◆ Task statement
Your task is to transcribe all of the data below exactly, omitting the images.

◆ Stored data
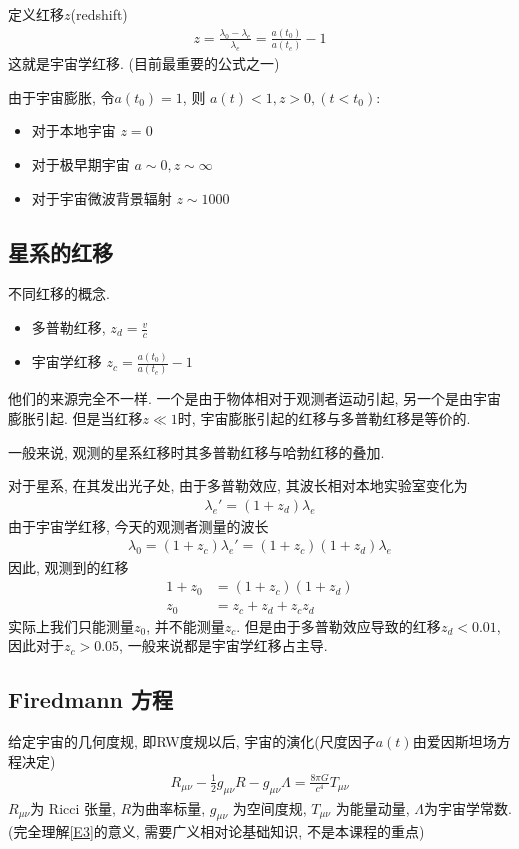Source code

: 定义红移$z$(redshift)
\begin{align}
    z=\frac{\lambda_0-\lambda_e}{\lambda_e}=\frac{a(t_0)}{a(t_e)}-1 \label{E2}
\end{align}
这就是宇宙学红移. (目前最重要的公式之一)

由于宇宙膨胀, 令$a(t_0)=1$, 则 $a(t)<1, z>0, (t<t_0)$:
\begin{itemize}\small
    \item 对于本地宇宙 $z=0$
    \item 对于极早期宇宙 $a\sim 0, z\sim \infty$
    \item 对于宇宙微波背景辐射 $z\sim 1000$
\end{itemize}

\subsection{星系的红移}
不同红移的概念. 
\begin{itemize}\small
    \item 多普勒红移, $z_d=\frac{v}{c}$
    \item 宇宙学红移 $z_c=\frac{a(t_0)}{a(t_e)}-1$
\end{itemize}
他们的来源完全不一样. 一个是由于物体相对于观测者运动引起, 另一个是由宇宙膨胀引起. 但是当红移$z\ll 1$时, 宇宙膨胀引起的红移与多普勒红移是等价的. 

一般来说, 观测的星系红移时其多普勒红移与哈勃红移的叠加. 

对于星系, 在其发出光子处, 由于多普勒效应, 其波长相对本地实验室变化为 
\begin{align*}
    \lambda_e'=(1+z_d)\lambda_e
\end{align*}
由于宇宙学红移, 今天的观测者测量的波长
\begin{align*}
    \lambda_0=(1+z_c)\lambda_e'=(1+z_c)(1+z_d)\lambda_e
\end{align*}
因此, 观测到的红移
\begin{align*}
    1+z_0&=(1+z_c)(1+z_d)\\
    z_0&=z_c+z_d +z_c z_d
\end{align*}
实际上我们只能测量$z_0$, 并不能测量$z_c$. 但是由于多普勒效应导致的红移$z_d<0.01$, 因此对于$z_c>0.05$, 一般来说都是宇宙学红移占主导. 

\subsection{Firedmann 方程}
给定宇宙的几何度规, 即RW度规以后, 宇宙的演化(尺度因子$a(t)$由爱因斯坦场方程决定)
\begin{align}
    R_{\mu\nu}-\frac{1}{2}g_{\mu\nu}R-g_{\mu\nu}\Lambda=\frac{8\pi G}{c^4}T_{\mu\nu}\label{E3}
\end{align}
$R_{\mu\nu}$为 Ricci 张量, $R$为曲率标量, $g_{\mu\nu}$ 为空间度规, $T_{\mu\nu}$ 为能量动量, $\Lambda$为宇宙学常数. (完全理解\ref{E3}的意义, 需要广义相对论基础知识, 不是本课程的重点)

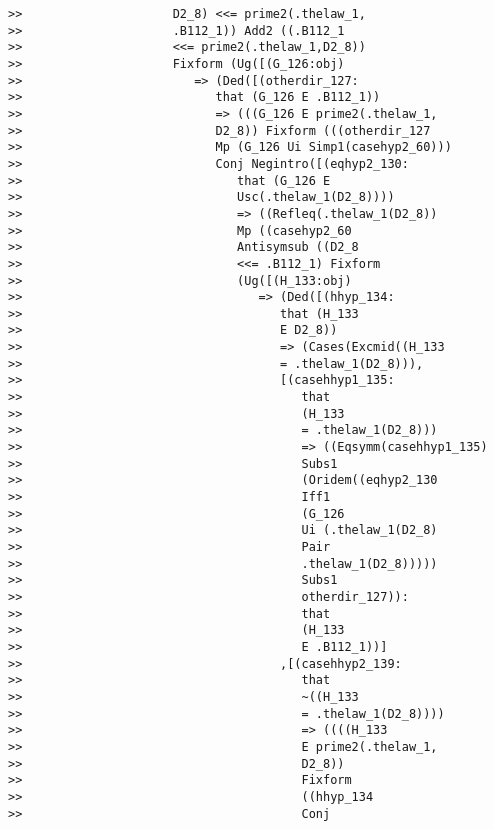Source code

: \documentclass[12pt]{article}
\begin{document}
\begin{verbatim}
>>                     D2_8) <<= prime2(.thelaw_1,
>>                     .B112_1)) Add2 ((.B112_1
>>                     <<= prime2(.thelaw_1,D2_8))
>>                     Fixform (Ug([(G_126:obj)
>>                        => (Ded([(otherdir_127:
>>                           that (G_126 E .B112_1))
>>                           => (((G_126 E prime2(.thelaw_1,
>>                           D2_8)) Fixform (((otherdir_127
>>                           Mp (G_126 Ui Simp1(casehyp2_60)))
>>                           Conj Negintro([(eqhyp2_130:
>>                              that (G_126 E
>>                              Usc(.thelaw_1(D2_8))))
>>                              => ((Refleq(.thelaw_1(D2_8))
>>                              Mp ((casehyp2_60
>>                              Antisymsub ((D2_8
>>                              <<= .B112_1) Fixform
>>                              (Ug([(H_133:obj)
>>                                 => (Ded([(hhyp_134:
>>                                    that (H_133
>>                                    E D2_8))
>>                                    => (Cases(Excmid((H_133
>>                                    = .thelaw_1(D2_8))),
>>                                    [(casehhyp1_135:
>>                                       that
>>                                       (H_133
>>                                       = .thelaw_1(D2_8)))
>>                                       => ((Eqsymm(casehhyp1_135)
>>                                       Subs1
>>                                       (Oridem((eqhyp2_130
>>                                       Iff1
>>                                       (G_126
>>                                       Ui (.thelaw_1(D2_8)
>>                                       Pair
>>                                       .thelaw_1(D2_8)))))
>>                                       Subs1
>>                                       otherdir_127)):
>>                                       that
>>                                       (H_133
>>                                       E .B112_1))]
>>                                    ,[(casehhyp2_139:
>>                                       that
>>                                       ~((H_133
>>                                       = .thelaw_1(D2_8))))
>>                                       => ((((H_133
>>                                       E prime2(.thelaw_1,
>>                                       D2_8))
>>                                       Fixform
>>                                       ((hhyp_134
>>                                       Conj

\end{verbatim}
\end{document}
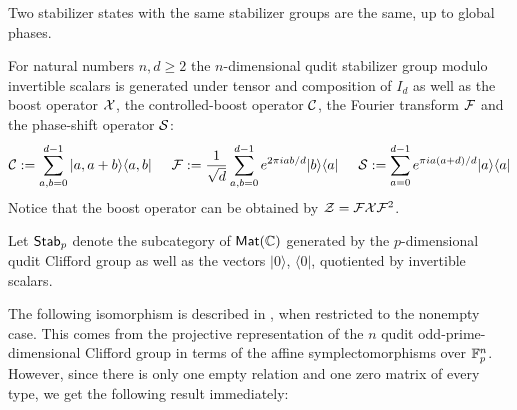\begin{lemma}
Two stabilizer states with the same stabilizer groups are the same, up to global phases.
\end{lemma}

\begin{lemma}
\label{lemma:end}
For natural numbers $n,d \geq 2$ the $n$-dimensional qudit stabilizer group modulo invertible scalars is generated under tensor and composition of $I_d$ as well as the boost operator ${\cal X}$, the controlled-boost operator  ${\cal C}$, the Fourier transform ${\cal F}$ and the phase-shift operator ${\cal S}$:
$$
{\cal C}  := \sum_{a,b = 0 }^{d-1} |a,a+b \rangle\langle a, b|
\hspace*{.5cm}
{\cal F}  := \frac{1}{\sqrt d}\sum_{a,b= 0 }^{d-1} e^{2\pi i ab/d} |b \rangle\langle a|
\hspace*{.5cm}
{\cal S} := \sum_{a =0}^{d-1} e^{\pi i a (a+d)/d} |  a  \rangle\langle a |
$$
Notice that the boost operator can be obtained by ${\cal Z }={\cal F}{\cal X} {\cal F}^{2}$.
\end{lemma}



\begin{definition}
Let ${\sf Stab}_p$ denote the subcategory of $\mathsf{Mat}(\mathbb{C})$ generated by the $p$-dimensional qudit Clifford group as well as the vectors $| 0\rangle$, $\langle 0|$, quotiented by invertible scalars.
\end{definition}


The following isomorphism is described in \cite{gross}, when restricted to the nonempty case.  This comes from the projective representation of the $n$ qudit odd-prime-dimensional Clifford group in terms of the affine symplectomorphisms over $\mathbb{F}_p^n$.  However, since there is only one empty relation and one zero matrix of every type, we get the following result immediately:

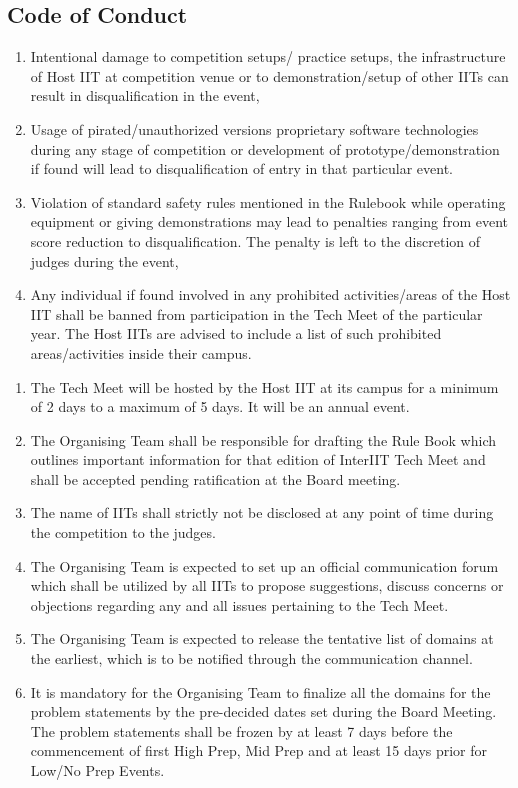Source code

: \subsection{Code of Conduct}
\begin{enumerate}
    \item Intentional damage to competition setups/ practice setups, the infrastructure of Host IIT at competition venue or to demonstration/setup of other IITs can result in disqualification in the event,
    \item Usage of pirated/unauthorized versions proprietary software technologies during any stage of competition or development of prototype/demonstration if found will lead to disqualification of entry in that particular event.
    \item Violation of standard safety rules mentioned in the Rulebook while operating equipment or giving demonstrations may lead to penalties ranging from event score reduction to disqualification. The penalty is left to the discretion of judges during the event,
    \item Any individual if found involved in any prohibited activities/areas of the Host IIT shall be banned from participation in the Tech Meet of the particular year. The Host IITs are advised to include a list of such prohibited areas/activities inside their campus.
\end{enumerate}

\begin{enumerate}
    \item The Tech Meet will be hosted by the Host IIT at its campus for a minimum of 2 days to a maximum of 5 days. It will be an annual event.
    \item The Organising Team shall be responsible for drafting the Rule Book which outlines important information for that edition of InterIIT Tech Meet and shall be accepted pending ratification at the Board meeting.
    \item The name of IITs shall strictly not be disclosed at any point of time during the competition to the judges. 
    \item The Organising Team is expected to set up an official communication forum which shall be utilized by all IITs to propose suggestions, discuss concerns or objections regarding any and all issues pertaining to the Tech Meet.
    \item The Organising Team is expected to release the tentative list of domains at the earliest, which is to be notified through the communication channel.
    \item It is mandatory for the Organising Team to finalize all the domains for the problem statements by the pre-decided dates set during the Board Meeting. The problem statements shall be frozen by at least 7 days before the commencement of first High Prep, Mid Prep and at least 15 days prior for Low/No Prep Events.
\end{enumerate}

◆ Result
Source code

: 定义红移$z$(redshift)
\begin{align}
    z=\frac{\lambda_0-\lambda_e}{\lambda_e}=\frac{a(t_0)}{a(t_e)}-1 \label{E2}
\end{align}
这就是宇宙学红移. (目前最重要的公式之一)

由于宇宙膨胀, 令$a(t_0)=1$, 则 $a(t)<1, z>0, (t<t_0)$:
\begin{itemize}\small
    \item 对于本地宇宙 $z=0$
    \item 对于极早期宇宙 $a\sim 0, z\sim \infty$
    \item 对于宇宙微波背景辐射 $z\sim 1000$
\end{itemize}

\subsection{星系的红移}
不同红移的概念. 
\begin{itemize}\small
    \item 多普勒红移, $z_d=\frac{v}{c}$
    \item 宇宙学红移 $z_c=\frac{a(t_0)}{a(t_e)}-1$
\end{itemize}
他们的来源完全不一样. 一个是由于物体相对于观测者运动引起, 另一个是由宇宙膨胀引起. 但是当红移$z\ll 1$时, 宇宙膨胀引起的红移与多普勒红移是等价的. 

一般来说, 观测的星系红移时其多普勒红移与哈勃红移的叠加. 

对于星系, 在其发出光子处, 由于多普勒效应, 其波长相对本地实验室变化为 
\begin{align*}
    \lambda_e'=(1+z_d)\lambda_e
\end{align*}
由于宇宙学红移, 今天的观测者测量的波长
\begin{align*}
    \lambda_0=(1+z_c)\lambda_e'=(1+z_c)(1+z_d)\lambda_e
\end{align*}
因此, 观测到的红移
\begin{align*}
    1+z_0&=(1+z_c)(1+z_d)\\
    z_0&=z_c+z_d +z_c z_d
\end{align*}
实际上我们只能测量$z_0$, 并不能测量$z_c$. 但是由于多普勒效应导致的红移$z_d<0.01$, 因此对于$z_c>0.05$, 一般来说都是宇宙学红移占主导. 

\subsection{Firedmann 方程}
给定宇宙的几何度规, 即RW度规以后, 宇宙的演化(尺度因子$a(t)$由爱因斯坦场方程决定)
\begin{align}
    R_{\mu\nu}-\frac{1}{2}g_{\mu\nu}R-g_{\mu\nu}\Lambda=\frac{8\pi G}{c^4}T_{\mu\nu}\label{E3}
\end{align}
$R_{\mu\nu}$为 Ricci 张量, $R$为曲率标量, $g_{\mu\nu}$ 为空间度规, $T_{\mu\nu}$ 为能量动量, $\Lambda$为宇宙学常数. (完全理解\ref{E3}的意义, 需要广义相对论基础知识, 不是本课程的重点)

Source code

: \documentclass[12pt]{article}
\begin{document}
\begin{verbatim}
>>                     D2_8) <<= prime2(.thelaw_1,
>>                     .B112_1)) Add2 ((.B112_1
>>                     <<= prime2(.thelaw_1,D2_8))
>>                     Fixform (Ug([(G_126:obj)
>>                        => (Ded([(otherdir_127:
>>                           that (G_126 E .B112_1))
>>                           => (((G_126 E prime2(.thelaw_1,
>>                           D2_8)) Fixform (((otherdir_127
>>                           Mp (G_126 Ui Simp1(casehyp2_60)))
>>                           Conj Negintro([(eqhyp2_130:
>>                              that (G_126 E
>>                              Usc(.thelaw_1(D2_8))))
>>                              => ((Refleq(.thelaw_1(D2_8))
>>                              Mp ((casehyp2_60
>>                              Antisymsub ((D2_8
>>                              <<= .B112_1) Fixform
>>                              (Ug([(H_133:obj)
>>                                 => (Ded([(hhyp_134:
>>                                    that (H_133
>>                                    E D2_8))
>>                                    => (Cases(Excmid((H_133
>>                                    = .thelaw_1(D2_8))),
>>                                    [(casehhyp1_135:
>>                                       that
>>                                       (H_133
>>                                       = .thelaw_1(D2_8)))
>>                                       => ((Eqsymm(casehhyp1_135)
>>                                       Subs1
>>                                       (Oridem((eqhyp2_130
>>                                       Iff1
>>                                       (G_126
>>                                       Ui (.thelaw_1(D2_8)
>>                                       Pair
>>                                       .thelaw_1(D2_8)))))
>>                                       Subs1
>>                                       otherdir_127)):
>>                                       that
>>                                       (H_133
>>                                       E .B112_1))]
>>                                    ,[(casehhyp2_139:
>>                                       that
>>                                       ~((H_133
>>                                       = .thelaw_1(D2_8))))
>>                                       => ((((H_133
>>                                       E prime2(.thelaw_1,
>>                                       D2_8))
>>                                       Fixform
>>                                       ((hhyp_134
>>                                       Conj

\end{verbatim}
\end{document}
\begin{lemma}
Two stabilizer states with the same stabilizer groups are the same, up to global phases.
\end{lemma}

\begin{lemma}
\label{lemma:end}
For natural numbers $n,d \geq 2$ the $n$-dimensional qudit stabilizer group modulo invertible scalars is generated under tensor and composition of $I_d$ as well as the boost operator ${\cal X}$, the controlled-boost operator  ${\cal C}$, the Fourier transform ${\cal F}$ and the phase-shift operator ${\cal S}$:
$$
{\cal C}  := \sum_{a,b = 0 }^{d-1} |a,a+b \rangle\langle a, b|
\hspace*{.5cm}
{\cal F}  := \frac{1}{\sqrt d}\sum_{a,b= 0 }^{d-1} e^{2\pi i ab/d} |b \rangle\langle a|
\hspace*{.5cm}
{\cal S} := \sum_{a =0}^{d-1} e^{\pi i a (a+d)/d} |  a  \rangle\langle a |
$$
Notice that the boost operator can be obtained by ${\cal Z }={\cal F}{\cal X} {\cal F}^{2}$.
\end{lemma}



\begin{definition}
Let ${\sf Stab}_p$ denote the subcategory of $\mathsf{Mat}(\mathbb{C})$ generated by the $p$-dimensional qudit Clifford group as well as the vectors $| 0\rangle$, $\langle 0|$, quotiented by invertible scalars.
\end{definition}


The following isomorphism is described in \cite{gross}, when restricted to the nonempty case.  This comes from the projective representation of the $n$ qudit odd-prime-dimensional Clifford group in terms of the affine symplectomorphisms over $\mathbb{F}_p^n$.  However, since there is only one empty relation and one zero matrix of every type, we get the following result immediately:

Source code

: \subsection{Code of Conduct}
\begin{enumerate}
    \item Intentional damage to competition setups/ practice setups, the infrastructure of Host IIT at competition venue or to demonstration/setup of other IITs can result in disqualification in the event,
    \item Usage of pirated/unauthorized versions proprietary software technologies during any stage of competition or development of prototype/demonstration if found will lead to disqualification of entry in that particular event.
    \item Violation of standard safety rules mentioned in the Rulebook while operating equipment or giving demonstrations may lead to penalties ranging from event score reduction to disqualification. The penalty is left to the discretion of judges during the event,
    \item Any individual if found involved in any prohibited activities/areas of the Host IIT shall be banned from participation in the Tech Meet of the particular year. The Host IITs are advised to include a list of such prohibited areas/activities inside their campus.
\end{enumerate}

\begin{enumerate}
    \item The Tech Meet will be hosted by the Host IIT at its campus for a minimum of 2 days to a maximum of 5 days. It will be an annual event.
    \item The Organising Team shall be responsible for drafting the Rule Book which outlines important information for that edition of InterIIT Tech Meet and shall be accepted pending ratification at the Board meeting.
    \item The name of IITs shall strictly not be disclosed at any point of time during the competition to the judges. 
    \item The Organising Team is expected to set up an official communication forum which shall be utilized by all IITs to propose suggestions, discuss concerns or objections regarding any and all issues pertaining to the Tech Meet.
    \item The Organising Team is expected to release the tentative list of domains at the earliest, which is to be notified through the communication channel.
    \item It is mandatory for the Organising Team to finalize all the domains for the problem statements by the pre-decided dates set during the Board Meeting. The problem statements shall be frozen by at least 7 days before the commencement of first High Prep, Mid Prep and at least 15 days prior for Low/No Prep Events.
\end{enumerate}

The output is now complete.